Both titles have adequate 16:9 enhanced widescreen transfers but offer no extra features or even alternate language or subtitle options, though they are closed-captioned.
(For comments about A Boy Named Charlie Brown, my review of the original DVD is here.)
Unlike the surprisingly adult A Boy Named Charlie Brown, Snoopy Come Home seems to be reaching for a more mainstream audience, in a market then almost completely dominated by the Disney organization. Its story is more sentimental, often sloppily so, with the focus shifted away from the kids to the adventures of Charlie Brown's pet beagle, Snoopy, and Snoopy's companion, an awkward little yellow bird named Woodstock. (Officially introduced in this feature, though he first appeared in the strip in 1967.)

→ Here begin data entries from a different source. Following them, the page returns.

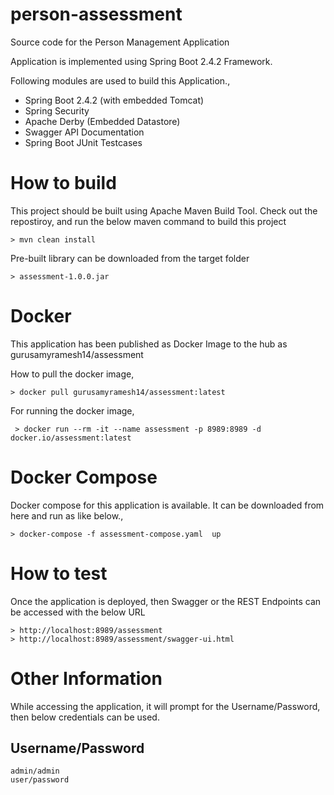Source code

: # person-assessment
Source code for the Person Management Application

Application is implemented using Spring Boot 2.4.2 Framework.

Following modules are used to build this Application.,

  - Spring Boot 2.4.2 (with embedded Tomcat)
  - Spring Security
  - Apache Derby (Embedded Datastore)
  - Swagger API Documentation
  - Spring Boot JUnit Testcases

# How to build

This project should be built using Apache Maven Build Tool. Check out the repostiroy, and run the below maven command to build this project 

    > mvn clean install
    
Pre-built library can be downloaded from the target folder 

    > assessment-1.0.0.jar
     
# Docker

This application has been published as Docker Image to the hub as gurusamyramesh14/assessment

  How to pull the docker image,
    
    > docker pull gurusamyramesh14/assessment:latest
    
  For running the docker image, 

     > docker run --rm -it --name assessment -p 8989:8989 -d docker.io/assessment:latest
     
# Docker Compose

Docker compose for this application is available. It can be downloaded from here and run as like below.,

    > docker-compose -f assessment-compose.yaml  up

# How to test

Once the application is deployed, then Swagger or the REST Endpoints can be accessed with the below URL

    > http://localhost:8989/assessment
    > http://localhost:8989/assessment/swagger-ui.html
    
# Other Information

While accessing the application, it will prompt for the Username/Password, then below credentials can be used.

Username/Password
-----------------------

    admin/admin
    user/password
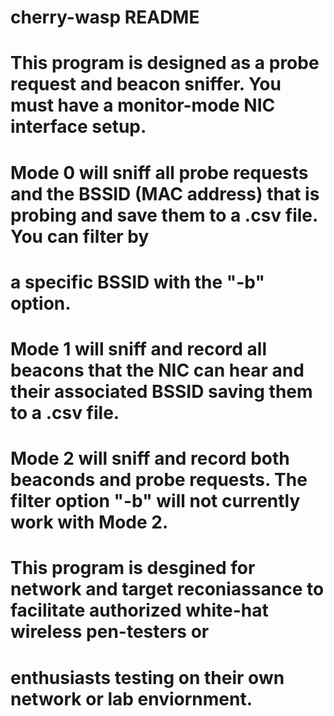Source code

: # cherry-wasp README
#
# This program is designed as a probe request and beacon sniffer. You must have a monitor-mode NIC interface setup.
#
# Mode 0 will sniff all probe requests and the BSSID (MAC address) that is probing and save them to a .csv file. You can filter by 
# a specific BSSID with the "-b" option.
# 
# Mode 1 will sniff and record all beacons that the NIC can hear and their associated BSSID saving them to a .csv file.
#
# Mode 2 will sniff and record both beaconds and probe requests. The filter option "-b" will not currently work with Mode 2.
#
# This program is desgined for network and target reconiassance to facilitate authorized white-hat wireless pen-testers or
# enthusiasts testing on their own network or lab enviornment.
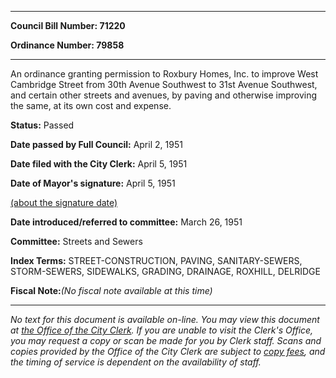 

********

**Council Bill Number: 71220**
   
**Ordinance Number: 79858**
********

 An ordinance granting permission to Roxbury Homes, Inc. to improve West Cambridge Street from 30th Avenue Southwest to 31st Avenue Southwest, and certain other streets and avenues, by paving and otherwise improving the same, at its own cost and expense.

**Status:** Passed
   
**Date passed by Full Council:** April 2, 1951
   
**Date filed with the City Clerk:** April 5, 1951
   
**Date of Mayor's signature:** April 5, 1951
   
[(about the signature date)](/~public/approvaldate.htm)
   
   
   
**Date introduced/referred to committee:** March 26, 1951
   
**Committee:** Streets and Sewers
   
   
**Index Terms:** STREET-CONSTRUCTION, PAVING, SANITARY-SEWERS, STORM-SEWERS, SIDEWALKS, GRADING, DRAINAGE, ROXHILL, DELRIDGE

**Fiscal Note:**_(No fiscal note available at this time)_
********

_No text for this document is available on-line. You may view this document at [the Office of the City Clerk](http://www.seattle.gov/leg/clerk/contactUs.htm). If you are unable to visit the Clerk's Office, you may request a copy or scan be made for you by Clerk staff. Scans and copies provided by the Office of the City Clerk are subject to [copy fees](http://clerk.seattle.gov/~public/clerkfees.htm), and the timing of service is dependent on the availability of staff._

Though not usually identified as such, Snoopy Come Home is essentially a musical, and as further evidence Schulz and producers Lee Mendelson and Bill Meléndez (also the director of both films) were being influenced by Disney, they hired songwriter brothers Richard M. and Robert B. Sherman, best known for Mary Poppins and other Disney films of the period. Another "Disney Legend" (he was so honored in 1995), Thurl Ravenscroft provides a running gag booming "No Dogs Allowed," at various public and private buildings, obstacles Snoopy faces at every turn. (And which pays off at the end of the movie.) Shelby Flint, who provides Lila's singing voice, performed a similar but superior song in Disney's The Rescuers a few years later.
As with Rod McKuen's music for A Boy Named Charlie Brown, the Sherman Brothers' nine songs, several of which are reprised, don't quite work in the Peanuts universe, though the results are less jarringly out of place. On the other hand, the songs aren't among the brothers' best and are for the most part unmemorable. They rarely connect with or enhance the characters or the emotions on-screen. Apart from the songs the orchestral underscoring works not at all and had this reviewer longing for Vince Guaraldi's jazzy themes, this being the only Peanuts project Guaraldi didn't score prior to his untimely death in 1976.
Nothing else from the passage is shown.